Sam Penny (00:00)
ladies and gentlemen, welcome to this session of Built to Buy, how to navigate the deal without getting burned. Now, if you're an investor or an acquisition entrepreneur, you already know that buying a business isn't just about finding a good P &L and signing a contract. It's about navigating a complex process where the risk often aren't obvious until it's too late. The truth is plenty of buyers walk into deals thinking they've done their homework.
only to discover that after the inks dry, that they've inherited a mess. They're missing systems, key staff are walking out, or it's a culture that doesn't align with them at all. These are the situations that drain your time, your money, and sometimes your sanity. So today's session is about giving you the foresight and the tools to avoid that. We're going to unpack the biggest risks buyers face, how to spot them early,
and how to protect yourself without destroying trust or momentum in the deal. By the end of this session, you'll know how to ask the right questions, recognize the red flags and build protections into the contract so that you can take ownership with confidence and also without nasty surprises waiting for you in the first 90 days. If you've ever wondered how to buy smart, this is where we start.
before we get into the details, let share with you why I run this series. You see, I've bought and sold my own seven-figure businesses. I've sat in your seat, looking at opportunities, weighing the risks, and wondering what's hidden beneath the surface of the seller's story. Now I coach investors and acquisition entrepreneurs through that same process. I work inside real deals alongside buyers, brokers, and founders. I've seen buyers
win big because they knew how to navigate the process. And I've seen others get burned because they trusted too easily or they just didn't ask the right questions. The reason this series exists is simple. I want you to buy with clarity and confidence. I want you to understand how deals really work beyond the glossy numbers and the broken pitch. When you buy right, you're not just protecting your investment, you're setting yourself up.
for a smooth handover and a profitable future. In each session, I'll share the practical steps, real world examples and insider strategies that will help you spot risk early, negotiate from strength and walk away from deals that don't stack up. That's how you avoid the scars that I've seen so many buyers carry.
All right, here's what we're going to cover in today's session. First, we'll break it down the biggest risks buyers face post offer, the issues that can surface after you've committed and how to avoid being blindsided. We'll then look at how to spot deal dangers early. This is about seeing beyond the surface numbers and into the operational and the cultural realities of the business you're buying. Next, we'll tackle the art.
of asking tough questions without killing trust. Deals are built on relationships and you need to probe the truth without making the seller defensive or really closing them off. We'll also explore strategies to protect yourself during handover. The critical period where things can go wrong fast if expectations aren't clear and protections aren't in place.

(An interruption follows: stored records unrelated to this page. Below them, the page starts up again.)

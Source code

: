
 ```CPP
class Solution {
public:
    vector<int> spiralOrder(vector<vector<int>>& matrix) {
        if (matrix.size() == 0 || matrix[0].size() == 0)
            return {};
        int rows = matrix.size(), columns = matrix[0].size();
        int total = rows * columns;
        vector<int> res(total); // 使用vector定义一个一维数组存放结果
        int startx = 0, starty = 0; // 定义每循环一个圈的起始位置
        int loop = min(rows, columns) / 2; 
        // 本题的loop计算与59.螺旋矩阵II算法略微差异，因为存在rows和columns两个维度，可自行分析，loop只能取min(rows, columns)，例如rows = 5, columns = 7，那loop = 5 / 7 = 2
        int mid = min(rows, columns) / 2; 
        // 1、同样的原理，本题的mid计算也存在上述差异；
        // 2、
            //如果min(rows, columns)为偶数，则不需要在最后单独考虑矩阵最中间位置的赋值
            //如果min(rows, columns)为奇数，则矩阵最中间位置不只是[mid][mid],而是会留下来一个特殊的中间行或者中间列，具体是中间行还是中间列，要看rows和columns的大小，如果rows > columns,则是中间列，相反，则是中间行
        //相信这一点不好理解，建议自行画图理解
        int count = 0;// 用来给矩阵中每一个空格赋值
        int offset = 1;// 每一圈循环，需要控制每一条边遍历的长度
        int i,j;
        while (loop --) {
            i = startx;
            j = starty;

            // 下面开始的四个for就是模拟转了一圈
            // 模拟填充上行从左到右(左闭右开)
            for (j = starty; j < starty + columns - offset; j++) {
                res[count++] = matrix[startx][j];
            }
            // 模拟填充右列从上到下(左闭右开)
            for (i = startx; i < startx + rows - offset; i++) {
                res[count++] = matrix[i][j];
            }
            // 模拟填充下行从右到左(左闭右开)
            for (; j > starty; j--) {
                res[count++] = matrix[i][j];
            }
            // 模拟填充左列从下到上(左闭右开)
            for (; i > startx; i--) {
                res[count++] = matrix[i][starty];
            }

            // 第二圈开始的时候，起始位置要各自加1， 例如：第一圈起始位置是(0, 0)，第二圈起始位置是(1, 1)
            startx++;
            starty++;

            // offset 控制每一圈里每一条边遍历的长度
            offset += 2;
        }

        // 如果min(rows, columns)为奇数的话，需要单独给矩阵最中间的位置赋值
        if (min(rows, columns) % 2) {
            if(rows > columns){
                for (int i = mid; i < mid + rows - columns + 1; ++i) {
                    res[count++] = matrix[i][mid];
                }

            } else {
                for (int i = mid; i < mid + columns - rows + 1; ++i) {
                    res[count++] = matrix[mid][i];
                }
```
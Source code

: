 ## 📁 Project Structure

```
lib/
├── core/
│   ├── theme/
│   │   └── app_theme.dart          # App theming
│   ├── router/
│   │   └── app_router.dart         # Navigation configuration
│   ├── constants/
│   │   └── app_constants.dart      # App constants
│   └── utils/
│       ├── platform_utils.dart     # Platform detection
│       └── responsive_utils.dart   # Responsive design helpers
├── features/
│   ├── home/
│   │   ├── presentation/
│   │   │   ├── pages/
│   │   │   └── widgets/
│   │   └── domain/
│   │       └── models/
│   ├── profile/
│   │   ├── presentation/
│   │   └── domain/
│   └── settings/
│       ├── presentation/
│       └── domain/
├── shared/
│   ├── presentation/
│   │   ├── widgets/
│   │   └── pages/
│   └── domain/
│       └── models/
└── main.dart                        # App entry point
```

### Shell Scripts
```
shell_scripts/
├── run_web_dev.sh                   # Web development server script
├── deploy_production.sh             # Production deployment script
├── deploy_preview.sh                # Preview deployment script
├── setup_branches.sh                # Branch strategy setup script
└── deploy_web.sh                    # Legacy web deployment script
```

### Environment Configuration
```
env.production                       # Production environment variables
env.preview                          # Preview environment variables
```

And finally, we'll highlight red flags in seller behavior and documentation that often signal deeper problems. Spotting these early can save you time, money, and I tell you what, a lot of frustration. And by the end of this session, you'll have a clear practical framework you can apply to any deal, whether it's your first acquisition or your 50th. So you can move forward with confidence and avoid getting burned.
All right, here's the hard truth about buying a business. Most bad deals don't fall apart during due diligence. They unravel during or just after handover when you realize the reality doesn't match what you thought you were buying. So why does this happen? Well, first, assumptions go untested. Maybe you take the seller's word on certain systems or relationships without verifying them. Second, risks.
get minimized in negotiation. A seller might acknowledge a weakness, but downplay its impact. And in the excitement of the deal, you just let it slide. And smart buyers, they take a different approach. They verify everything before signing. They don't just accept the narrative. They dig deeper until they're confident the picture they have is accurate. They also prepare for what could go wrong after the ink has dried.
They're not scrambling when challenges inevitably arise. The point is this, a deal doesn't burn you because of one big thing. It's usually a series of small oversights that add up. Your job as a buyer is to catch them early, address them in the agreement, and make sure you're not walking into a mess you could have avoided.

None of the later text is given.